== Records provided ==
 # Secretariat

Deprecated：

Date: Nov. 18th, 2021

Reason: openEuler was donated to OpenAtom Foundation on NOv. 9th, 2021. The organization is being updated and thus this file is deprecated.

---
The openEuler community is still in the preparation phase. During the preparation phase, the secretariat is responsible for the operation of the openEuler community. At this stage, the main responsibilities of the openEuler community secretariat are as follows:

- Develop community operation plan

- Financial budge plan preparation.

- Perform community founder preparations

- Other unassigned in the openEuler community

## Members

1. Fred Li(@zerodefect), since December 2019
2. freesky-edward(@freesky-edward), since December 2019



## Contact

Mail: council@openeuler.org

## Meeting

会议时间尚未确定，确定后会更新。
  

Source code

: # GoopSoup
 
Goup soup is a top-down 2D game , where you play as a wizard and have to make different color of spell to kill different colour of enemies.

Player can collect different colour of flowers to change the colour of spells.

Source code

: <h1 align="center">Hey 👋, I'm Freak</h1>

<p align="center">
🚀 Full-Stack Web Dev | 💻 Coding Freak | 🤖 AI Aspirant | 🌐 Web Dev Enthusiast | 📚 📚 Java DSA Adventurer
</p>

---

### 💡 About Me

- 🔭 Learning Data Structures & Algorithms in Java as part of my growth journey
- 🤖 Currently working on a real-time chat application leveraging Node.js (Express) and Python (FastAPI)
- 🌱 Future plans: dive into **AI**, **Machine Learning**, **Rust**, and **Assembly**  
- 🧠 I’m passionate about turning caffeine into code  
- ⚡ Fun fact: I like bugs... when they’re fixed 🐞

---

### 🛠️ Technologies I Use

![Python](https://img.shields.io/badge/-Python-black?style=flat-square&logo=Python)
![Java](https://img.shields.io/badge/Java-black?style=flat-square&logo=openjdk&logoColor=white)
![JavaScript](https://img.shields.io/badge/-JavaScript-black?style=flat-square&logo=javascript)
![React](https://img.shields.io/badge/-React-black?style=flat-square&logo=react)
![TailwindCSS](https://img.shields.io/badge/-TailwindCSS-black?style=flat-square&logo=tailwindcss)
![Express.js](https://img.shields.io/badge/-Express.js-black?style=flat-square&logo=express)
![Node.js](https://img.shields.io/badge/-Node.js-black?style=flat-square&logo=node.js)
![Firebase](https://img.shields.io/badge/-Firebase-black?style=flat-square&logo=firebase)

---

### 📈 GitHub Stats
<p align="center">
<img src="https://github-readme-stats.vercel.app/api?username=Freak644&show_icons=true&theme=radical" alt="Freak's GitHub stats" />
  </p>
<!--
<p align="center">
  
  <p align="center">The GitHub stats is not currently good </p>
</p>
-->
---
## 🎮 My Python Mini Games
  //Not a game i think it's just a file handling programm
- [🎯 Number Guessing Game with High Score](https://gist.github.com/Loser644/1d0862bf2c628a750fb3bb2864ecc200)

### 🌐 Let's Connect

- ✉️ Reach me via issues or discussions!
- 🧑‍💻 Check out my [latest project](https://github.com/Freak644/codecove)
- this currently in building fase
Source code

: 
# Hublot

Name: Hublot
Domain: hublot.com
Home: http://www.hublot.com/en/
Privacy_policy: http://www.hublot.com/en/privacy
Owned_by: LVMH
===
> **Work required**
From the line holding "## 🎮 My Python Mini Games" through the final line of the data above, copy every line exactly as written. Include nothing else.

> **Response to this task**
## 🎮 My Python Mini Games
  //Not a game i think it's just a file handling programm
- [🎯 Number Guessing Game with High Score](https://gist.github.com/Loser644/1d0862bf2c628a750fb3bb2864ecc200)

### 🌐 Let's Connect

- ✉️ Reach me via issues or discussions!
- 🧑‍💻 Check out my [latest project](https://github.com/Freak644/codecove)
- this currently in building fase
Source code

: 
# Hublot

Name: Hublot
Domain: hublot.com
Home: http://www.hublot.com/en/
Privacy_policy: http://www.hublot.com/en/privacy
Owned_by: LVMH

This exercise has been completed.